Colorado Personal Injury Law Basics
Being injured in an accident is a scary, painful, and confusing experience.
Navigating the legal process of a personal injury case can be overwhelming when you are in recovery.
At the Law Office of Steve Roberts, we empathize with our clients suffering from a personal injury accident. Additionally, we advocate on their behalf so they can get compensated by those at fault.
Below is an outline of the personal injury law basics in Colorado that may help answer questions you have following an accident.
Common Types of Personal Injury Accidents
An accident can happen almost anywhere, at any time.
However, certain situations result in personal injury accidents more than others.
We see the following personal injury accident occur most often:
- Car accidents
- Trucking accidents
- Motorcycle accidents
- Bicycle accidents
- Pedestrian accidents
- DUI accidents
- Dog bites
- Slip and falls
- Traumatic brain injuries
- Wrongful death
These are not the only types of personal injury accidents, and injuries can range from something minor to life-altering severe. In the worst situations, our loved ones die as a result of a personal injury accident.
Colorado Personal Injury Law Basics
Personal injury cases fall under the doctrine of negligence, where a person’s careless or reckless acts harmed another.
In order to prove negligence in a Colorado personal injury case, the accident victim must prove the following elements:
- Duty: The defendant owed a duty to the victim of the accident
- Breach: That the duty was breached by the careless or reckless acts of the defendant
- Causation: But for the defendant’s actions, the victim’s injuries would not have occurred
- Damages: As a result, the victim suffered actual damages
An example of the elements of negligence in action during a personal injury case would be a car running a red light and striking another vehicle that had the green light, causing injuries. The driver of the car that ran the red light had a duty to the victim to drive responsibly on the road. The driver breached that duty when he carelessly or recklessly ran the red light. But for running the red light, the victim would not have been injured by the driver, and as a result of the driver’s negligent actions, the victims suffered harm.
There are several exceptions to personal injury law in Colorado. For example, slip and falls are also regulated by the Premises Liability Act and dog bites are covered under the Dog Bite Statute. In dog bite cases, Colorado law states that the owner of the animal is held strictly liable for all injuries.

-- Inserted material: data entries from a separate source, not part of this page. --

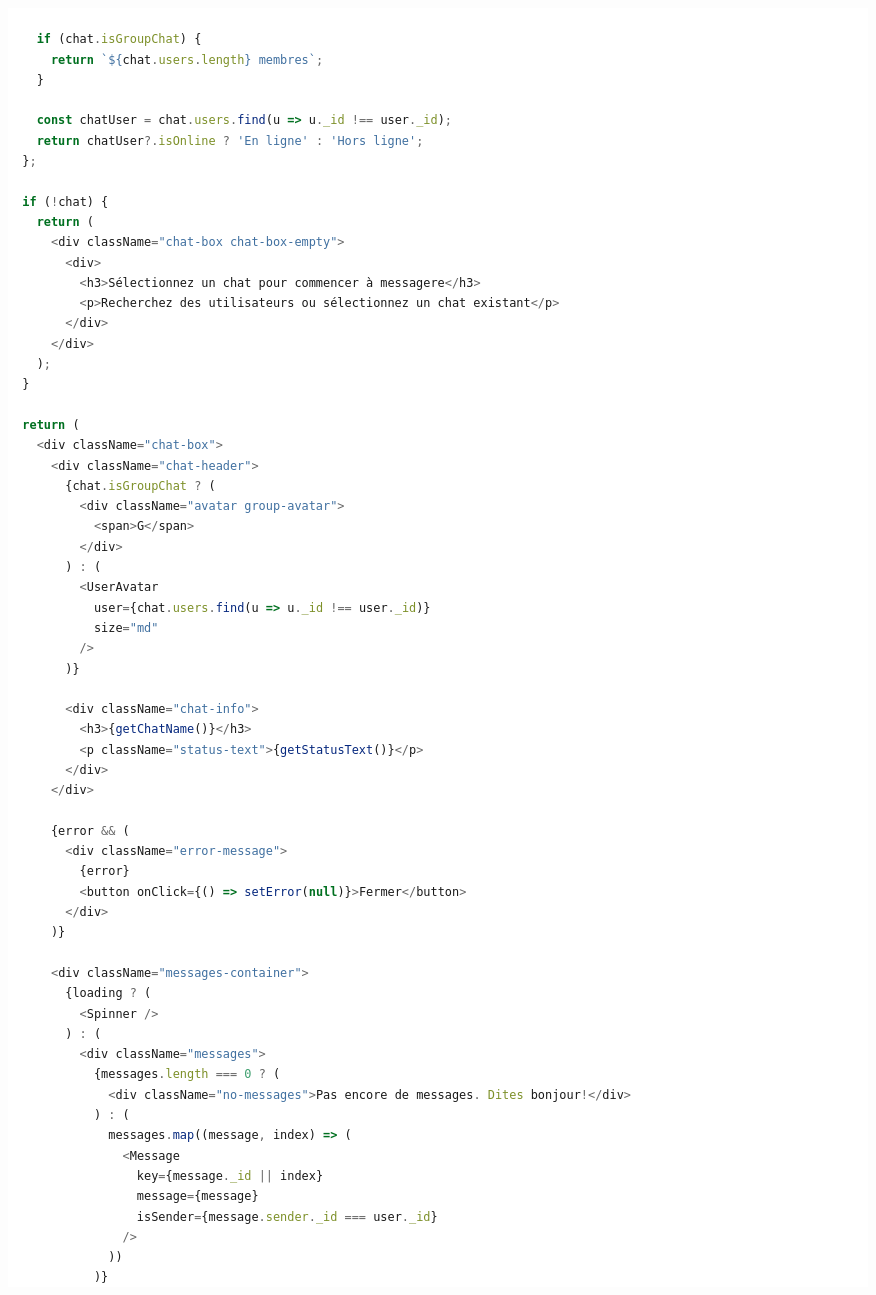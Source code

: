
 ```javascript
    
    if (chat.isGroupChat) {
      return `${chat.users.length} membres`;
    }
    
    const chatUser = chat.users.find(u => u._id !== user._id);
    return chatUser?.isOnline ? 'En ligne' : 'Hors ligne';
  };

  if (!chat) {
    return (
      <div className="chat-box chat-box-empty">
        <div>
          <h3>Sélectionnez un chat pour commencer à messagere</h3>
          <p>Recherchez des utilisateurs ou sélectionnez un chat existant</p>
        </div>
      </div>
    );
  }

  return (
    <div className="chat-box">
      <div className="chat-header">
        {chat.isGroupChat ? (
          <div className="avatar group-avatar">
            <span>G</span>
          </div>
        ) : (
          <UserAvatar
            user={chat.users.find(u => u._id !== user._id)}
            size="md"
          />
        )}
        
        <div className="chat-info">
          <h3>{getChatName()}</h3>
          <p className="status-text">{getStatusText()}</p>
        </div>
      </div>

      {error && (
        <div className="error-message">
          {error}
          <button onClick={() => setError(null)}>Fermer</button>
        </div>
      )}

      <div className="messages-container">
        {loading ? (
          <Spinner />
        ) : (
          <div className="messages">
            {messages.length === 0 ? (
              <div className="no-messages">Pas encore de messages. Dites bonjour!</div>
            ) : (
              messages.map((message, index) => (
                <Message
                  key={message._id || index}
                  message={message}
                  isSender={message.sender._id === user._id}
                />
              ))
            )}
```
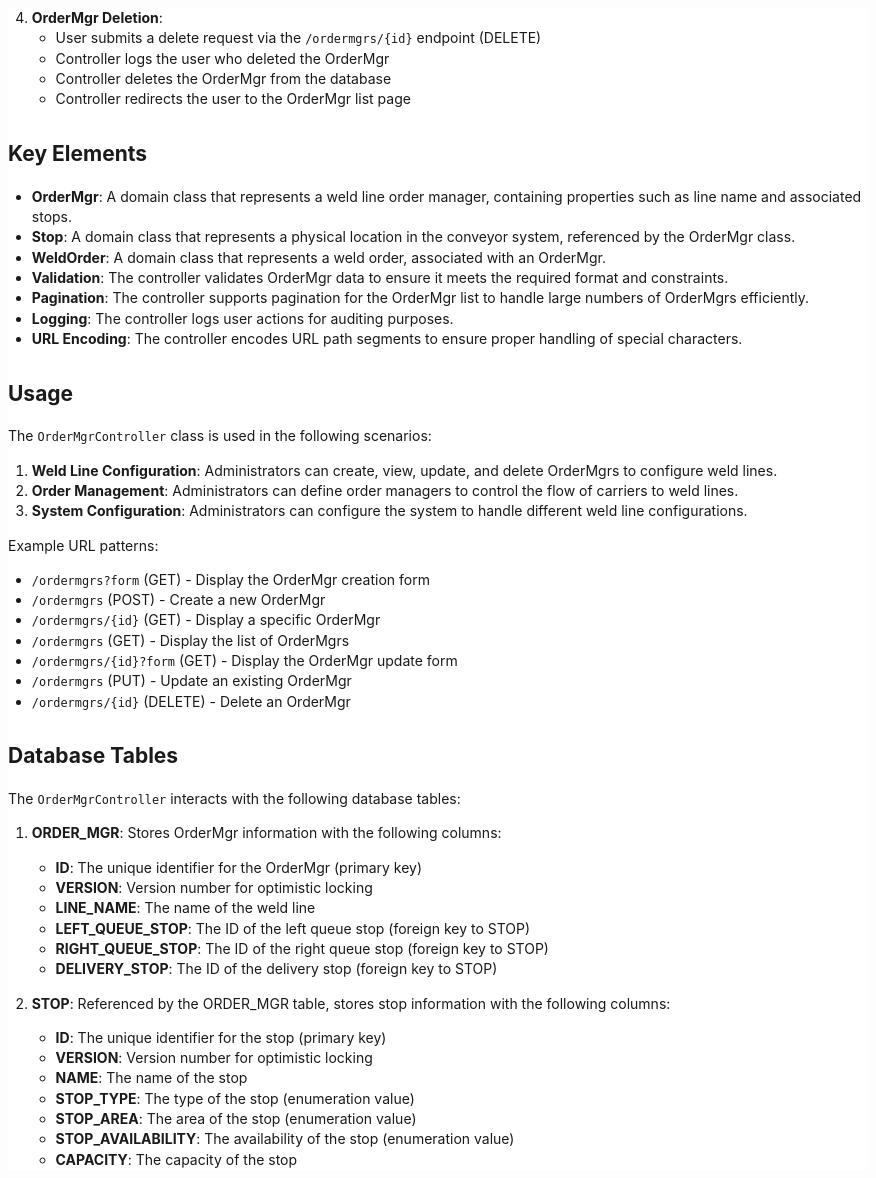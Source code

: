 4. **OrderMgr Deletion**:
   - User submits a delete request via the `/ordermgrs/{id}` endpoint (DELETE)
   - Controller logs the user who deleted the OrderMgr
   - Controller deletes the OrderMgr from the database
   - Controller redirects the user to the OrderMgr list page

## Key Elements
- **OrderMgr**: A domain class that represents a weld line order manager, containing properties such as line name and associated stops.
- **Stop**: A domain class that represents a physical location in the conveyor system, referenced by the OrderMgr class.
- **WeldOrder**: A domain class that represents a weld order, associated with an OrderMgr.
- **Validation**: The controller validates OrderMgr data to ensure it meets the required format and constraints.
- **Pagination**: The controller supports pagination for the OrderMgr list to handle large numbers of OrderMgrs efficiently.
- **Logging**: The controller logs user actions for auditing purposes.
- **URL Encoding**: The controller encodes URL path segments to ensure proper handling of special characters.

## Usage
The `OrderMgrController` class is used in the following scenarios:

1. **Weld Line Configuration**: Administrators can create, view, update, and delete OrderMgrs to configure weld lines.
2. **Order Management**: Administrators can define order managers to control the flow of carriers to weld lines.
3. **System Configuration**: Administrators can configure the system to handle different weld line configurations.

Example URL patterns:
- `/ordermgrs?form` (GET) - Display the OrderMgr creation form
- `/ordermgrs` (POST) - Create a new OrderMgr
- `/ordermgrs/{id}` (GET) - Display a specific OrderMgr
- `/ordermgrs` (GET) - Display the list of OrderMgrs
- `/ordermgrs/{id}?form` (GET) - Display the OrderMgr update form
- `/ordermgrs` (PUT) - Update an existing OrderMgr
- `/ordermgrs/{id}` (DELETE) - Delete an OrderMgr

## Database Tables
The `OrderMgrController` interacts with the following database tables:

1. **ORDER_MGR**: Stores OrderMgr information with the following columns:
   - **ID**: The unique identifier for the OrderMgr (primary key)
   - **VERSION**: Version number for optimistic locking
   - **LINE_NAME**: The name of the weld line
   - **LEFT_QUEUE_STOP**: The ID of the left queue stop (foreign key to STOP)
   - **RIGHT_QUEUE_STOP**: The ID of the right queue stop (foreign key to STOP)
   - **DELIVERY_STOP**: The ID of the delivery stop (foreign key to STOP)

2. **STOP**: Referenced by the ORDER_MGR table, stores stop information with the following columns:
   - **ID**: The unique identifier for the stop (primary key)
   - **VERSION**: Version number for optimistic locking
   - **NAME**: The name of the stop
   - **STOP_TYPE**: The type of the stop (enumeration value)
   - **STOP_AREA**: The area of the stop (enumeration value)
   - **STOP_AVAILABILITY**: The availability of the stop (enumeration value)
   - **CAPACITY**: The capacity of the stop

This is regardless of whether the dog has a history of aggressive behavior or bitten a person in the past.
The Personal Injury Lawsuit Process
The first step in the personal injury lawsuit process is making sure that your case is still within the statute of limitations.
In Colorado, the statute of limitations for a personal injury case is two years from the date of the accident or the date that the injury from the accident was discovered.
If the accident involves a claim against a Colorado city, county, or state entity, the victim is also required to file a formal complaint within 180 days of the accident. If the required paperwork is not filed in this time, the court is allowed to throw out the lawsuit.
The second step in the lawsuit process is an investigation into the claims of the case as well as negotiation with insurers and other parties at fault for the accident. During this time, your lawyer will try to negotiate a full and fair settlement for your injuries based on the documentation and other evidence of the accident. If a settlement can be reached, the case ends here.
However, if a fair settlement cannot be negotiated, the case moves to court–the third step.
Personal injury cases are subject to the same full trial process as other type of case. This includes a lengthy discovery period with depositions, interrogatories, and other evidence gathering, pretrial motions, trial preparation, and the full court case. After hearing both sides, a judge or jury will determine fault in the accident and the amount of compensation that should be awarded.
Compensation for Personal Injury in Colorado
Victims of personal injury accidents may be entitled to economic and non-economic damages for their injuries.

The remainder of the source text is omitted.